La preuve en est que depuis plus d’un demi-siècle d’aide au développement jamais l’Assemblée nationale française n’avait été invitée à débattre des finalités de notre politique de développement. C’est que, en la matière, la confusion des genres a toujours la règle. Les bénéficiaires de l’aide n’ont pas toujours été ceux que l’on croyait. Et la Vème République – qui a inventé l’aide au développement – a été prolixe en scandales de tous genres quant aux détournements de l’aide, sous des formes multiples et toujours innovantes. Pas que de la corruption ; bien souvent du clientélisme ; et plus encore des « petits arrangements entre amis ». Qui ont profité aux hommes politiques mais aussi aux hommes d’affaires, aux hommes de médias et à bien des « gourous » d’Afrique et d’ailleurs et autres « associatifs ». Sans compter les ONG et les « écrivains » qui ont « fait leur beurre » en s’érigeant en donneurs de leçons.

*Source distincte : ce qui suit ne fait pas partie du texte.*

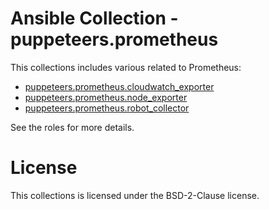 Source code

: # Ansible Collection - puppeteers.prometheus

This collections includes various related to Prometheus:

* [puppeteers.prometheus.cloudwatch_exporter](roles/cloudwatch_exporter/README.md)
* [puppeteers.prometheus.node_exporter](roles/node_exporter/README.md)
* [puppeteers.prometheus.robot_collector](roles/robot_collector/README.md)

See the roles for more details.

# License

This collections is licensed under the BSD-2-Clause license.
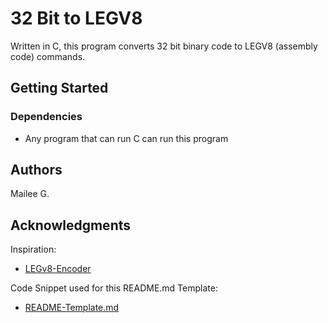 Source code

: # 32 Bit to LEGV8 

Written in C, this program converts 32 bit binary code to LEGV8 (assembly code) commands.

## Getting Started

### Dependencies

* Any program that can run C can run this program

## Authors

Mailee G.


## Acknowledgments

Inspiration:
* [LEGv8-Encoder](https://github.com/J0K3Rn/LEGv8-Encoder)

Code Snippet used for this README.md Template:
* [README-Template.md](https://gist.github.com/DomPizzie/7a5ff55ffa9081f2de27c315f5018afc)
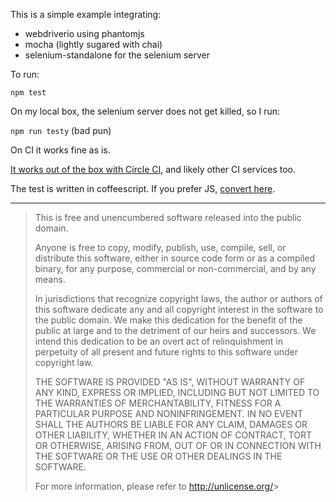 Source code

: This is a simple example integrating:

- webdriverio using phantomjs
- mocha (lightly sugared with chai)
- selenium-standalone for the selenium server

To run:

`npm test`

On my local box, the selenium server does not get killed, so I run:

`npm run testy` (bad pun)

On CI it works fine as is.

[It works out of the box with Circle CI](https://circleci.com/gh/harlantwood/webdriverio-mocha-example), and likely other CI services too.

The test is written in coffeescript.  If you prefer JS, [convert here](http://js2.coffee/).

----

> This is free and unencumbered software released into the public domain.
> 
> Anyone is free to copy, modify, publish, use, compile, sell, or
> distribute this software, either in source code form or as a compiled
> binary, for any purpose, commercial or non-commercial, and by any
> means.
> 
> In jurisdictions that recognize copyright laws, the author or authors
> of this software dedicate any and all copyright interest in the
> software to the public domain. We make this dedication for the benefit
> of the public at large and to the detriment of our heirs and
> successors. We intend this dedication to be an overt act of
> relinquishment in perpetuity of all present and future rights to this
> software under copyright law.
> 
> THE SOFTWARE IS PROVIDED "AS IS", WITHOUT WARRANTY OF ANY KIND,
> EXPRESS OR IMPLIED, INCLUDING BUT NOT LIMITED TO THE WARRANTIES OF
> MERCHANTABILITY, FITNESS FOR A PARTICULAR PURPOSE AND NONINFRINGEMENT.
> IN NO EVENT SHALL THE AUTHORS BE LIABLE FOR ANY CLAIM, DAMAGES OR
> OTHER LIABILITY, WHETHER IN AN ACTION OF CONTRACT, TORT OR OTHERWISE,
> ARISING FROM, OUT OF OR IN CONNECTION WITH THE SOFTWARE OR THE USE OR
> OTHER DEALINGS IN THE SOFTWARE.
> 
> For more information, please refer to <http://unlicense.org/>>  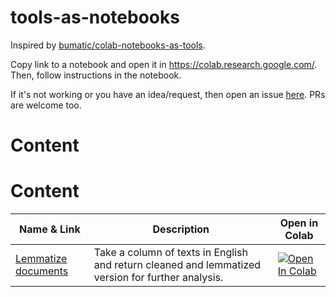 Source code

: # tools-as-notebooks
Inspired by  [bumatic/colab-notebooks-as-tools](https://github.com/bumatic/colab-notebooks-as-tools/).

Copy link to a notebook and open it in https://colab.research.google.com/. Then, follow instructions in the notebook. 

If it's not working or you have an idea/request, then open an issue [here](https://github.com/paskn/tools-as-notebooks/issues). PRs are welcome too.

# Content

# Content

| Name & Link | Description | Open in Colab |
|-------------|-------------|---------------|
| [Lemmatize documents](Lemmatize_docs.ipynb) | Take a column of texts in English and return cleaned and lemmatized version for further analysis. | [![Open In Colab](https://colab.research.google.com/assets/colab-badge.svg)](https://colab.research.google.com/github/paskn/tools-as-notebooks/blob/main/Lemmatize_docs.ipynb) |
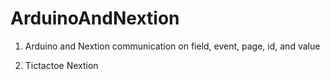 # ArduinoAndNextion

1) Arduino and Nextion communication on field, event, page, id, and value

2) Tictactoe Nextion 
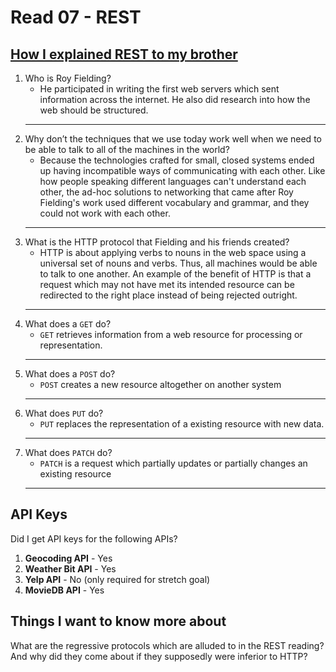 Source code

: # Read 07 - REST

## [How I explained REST to my brother](https://gist.github.com/brookr/5977550)

1. Who is Roy Fielding?
    - He participated in writing the first web servers which sent information across the internet. He also did research into how the web should be structured.
    ***
2. Why don’t the techniques that we use today work well when we need to be able to talk to all of the machines in the world?
    - Because the technologies crafted for small, closed systems ended up having incompatible ways of communicating with each other. Like how people speaking different languages can't understand each other, the ad-hoc solutions to networking that came after Roy Fielding's work used different vocabulary and grammar, and they could not work with each other.
    ***
3. What is the HTTP protocol that Fielding and his friends created?
    - HTTP is about applying verbs to nouns in the web space using a universal set of nouns and verbs. Thus, all machines would be able to talk to one another. An example of the benefit of HTTP is that a request which may not have met its intended resource can be redirected to the right place instead of being rejected outright.
    ***
4. What does a `GET` do?
    - `GET` retrieves information from a web resource for processing or representation.
    ***
5. What does a `POST` do?
    - `POST` creates a new resource altogether on another system
    ***
6. What does `PUT` do?
    - `PUT` replaces the representation of a existing resource with new data.
    ***
7. What does `PATCH` do?
    - `PATCH` is a request which partially updates or partially changes an existing resource
    ***

## API Keys

Did I get API keys for the following APIs?

1. **Geocoding API** - Yes
2. **Weather Bit API** - Yes
3. **Yelp API** - No (only required for stretch goal)
4. **MovieDB API** - Yes

## Things I want to know more about

What are the regressive protocols which are alluded to in the REST reading? And why did they come about if they supposedly were inferior to HTTP?

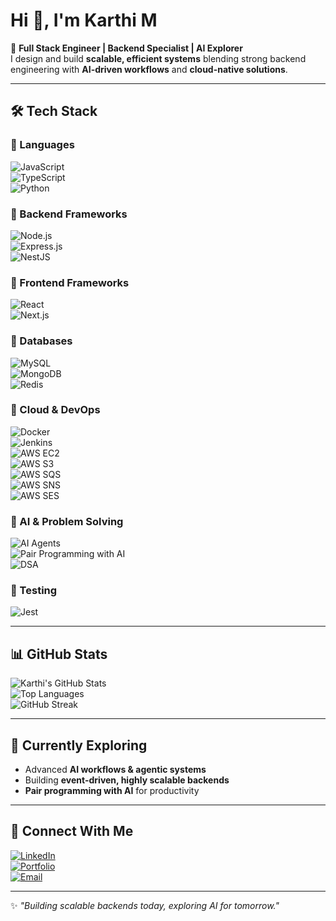 # Hi 👋, I'm Karthi M  

🚀 **Full Stack Engineer | Backend Specialist | AI Explorer**  
I design and build **scalable, efficient systems** blending strong backend engineering with **AI-driven workflows** and **cloud-native solutions**.  

---

## 🛠️ Tech Stack  

### 🔹 Languages

![JavaScript](https://img.shields.io/badge/JavaScript-F7DF1E?logo=javascript&logoColor=black)  
![TypeScript](https://img.shields.io/badge/TypeScript-3178C6?logo=typescript&logoColor=white)  
![Python](https://img.shields.io/badge/Python-3776AB?logo=python&logoColor=white)  

### 🔹 Backend Frameworks

![Node.js](https://img.shields.io/badge/Node.js-339933?logo=node.js&logoColor=white)  
![Express.js](https://img.shields.io/badge/Express.js-000000?logo=express&logoColor=white)  
![NestJS](https://img.shields.io/badge/NestJS-E0234E?logo=nestjs&logoColor=white)  

### 🔹 Frontend Frameworks

![React](https://img.shields.io/badge/React-61DAFB?logo=react&logoColor=black)  
![Next.js](https://img.shields.io/badge/Next.js-000000?logo=next.js&logoColor=white)

### 🔹 Databases

![MySQL](https://img.shields.io/badge/MySQL-4479A1?logo=mysql&logoColor=white)  
![MongoDB](https://img.shields.io/badge/MongoDB-47A248?logo=mongodb&logoColor=white)  
![Redis](https://img.shields.io/badge/Redis-DC382D?logo=redis&logoColor=white)  

### 🔹 Cloud & DevOps

![Docker](https://img.shields.io/badge/Docker-2496ED?logo=docker&logoColor=white)  
![Jenkins](https://img.shields.io/badge/Jenkins-D24939?logo=jenkins&logoColor=white)  
![AWS EC2](https://img.shields.io/badge/AWS%20EC2-FF9900?logo=amazon-ec2&logoColor=white)  
![AWS S3](https://img.shields.io/badge/AWS%20S3-569A31?logo=amazon-s3&logoColor=white)  
![AWS SQS](https://img.shields.io/badge/AWS%20SQS-FF4F8B?logo=amazon-aws&logoColor=white)  
![AWS SNS](https://img.shields.io/badge/AWS%20SNS-232F3E?logo=amazon-aws&logoColor=white)  
![AWS SES](https://img.shields.io/badge/AWS%20SES-FF9900?logo=amazon-ses&logoColor=white)  

### 🔹 AI & Problem Solving

![AI Agents](https://img.shields.io/badge/AI%20Agents-000000?logo=openai&logoColor=white)  
![Pair Programming with AI](https://img.shields.io/badge/Pair%20Programming%20with%20AI-412991?logo=githubcopilot&logoColor=white)  
![DSA](https://img.shields.io/badge/DSA-000000?logo=leetcode&logoColor=white)  

### 🔹 Testing

![Jest](https://img.shields.io/badge/Jest-C21325?logo=jest&logoColor=white)  

---

## 📊 GitHub Stats  

![Karthi's GitHub Stats](https://github-readme-stats.vercel.app/api?username=Karthi-Munirathinam&show_icons=true&theme=tokyonight)  
![Top Languages](https://github-readme-stats.vercel.app/api/top-langs/?username=Karthi-Munirathinam&layout=compact&theme=tokyonight)  
![GitHub Streak](https://github-readme-streak-stats.herokuapp.com/?user=Karthi-Munirathinam&theme=tokyonight)  

---

## 🌱 Currently Exploring  

- Advanced **AI workflows & agentic systems**  
- Building **event-driven, highly scalable backends**  
- **Pair programming with AI** for productivity  

---

## 🤝 Connect With Me  

[![LinkedIn](https://img.shields.io/badge/LinkedIn-0A66C2?logo=linkedin&logoColor=white)](https://linkedin.com/in/karthi-munirathinam-0812166a)  
[![Portfolio](https://img.shields.io/badge/Portfolio-000000?logo=vercel&logoColor=white)](https://portfolio.gravitycodes.com)  
[![Email](https://img.shields.io/badge/Email-D14836?logo=gmail&logoColor=white)](mailto:karthiraja268@gmail.com)  

---

✨ _"Building scalable backends today, exploring AI for tomorrow."_  
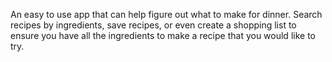 An easy to use app that can help figure out what to make for dinner. Search recipes by ingredients, save recipes, or even create a shopping list to ensure you have all the ingredients to make a recipe that you would like to try.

Canfin nous promet, depuis qu’il a été nommé au gouvernement, que tout cela va changer. Et, compte tenu de son parcours*, pas question d’avoir des doutes sur sa volonté. Il l’a dit ce matin (lundi 10 février 2014) : « Pour la première fois, une politique gérée jusqu’à présent de façon discrétionnaire par l’exécutif passe sous le contrôle du Parlement. Cette avancée démocratique, basée sur la transparence, va permettre de tourner la page des pratiques anciennes ». Bien évidemment, il peut sembler illusoire de vouloir moraliser un système capitalisto-impérialiste dont le fondement est, justement, l’amoralité, mais on ne peut que se réjouir de voir un jeune ministre (il aura quarante ans le 22 août 2014) avoir d’autres ambitions que de faire carrière au prix de compromis et de compromissions.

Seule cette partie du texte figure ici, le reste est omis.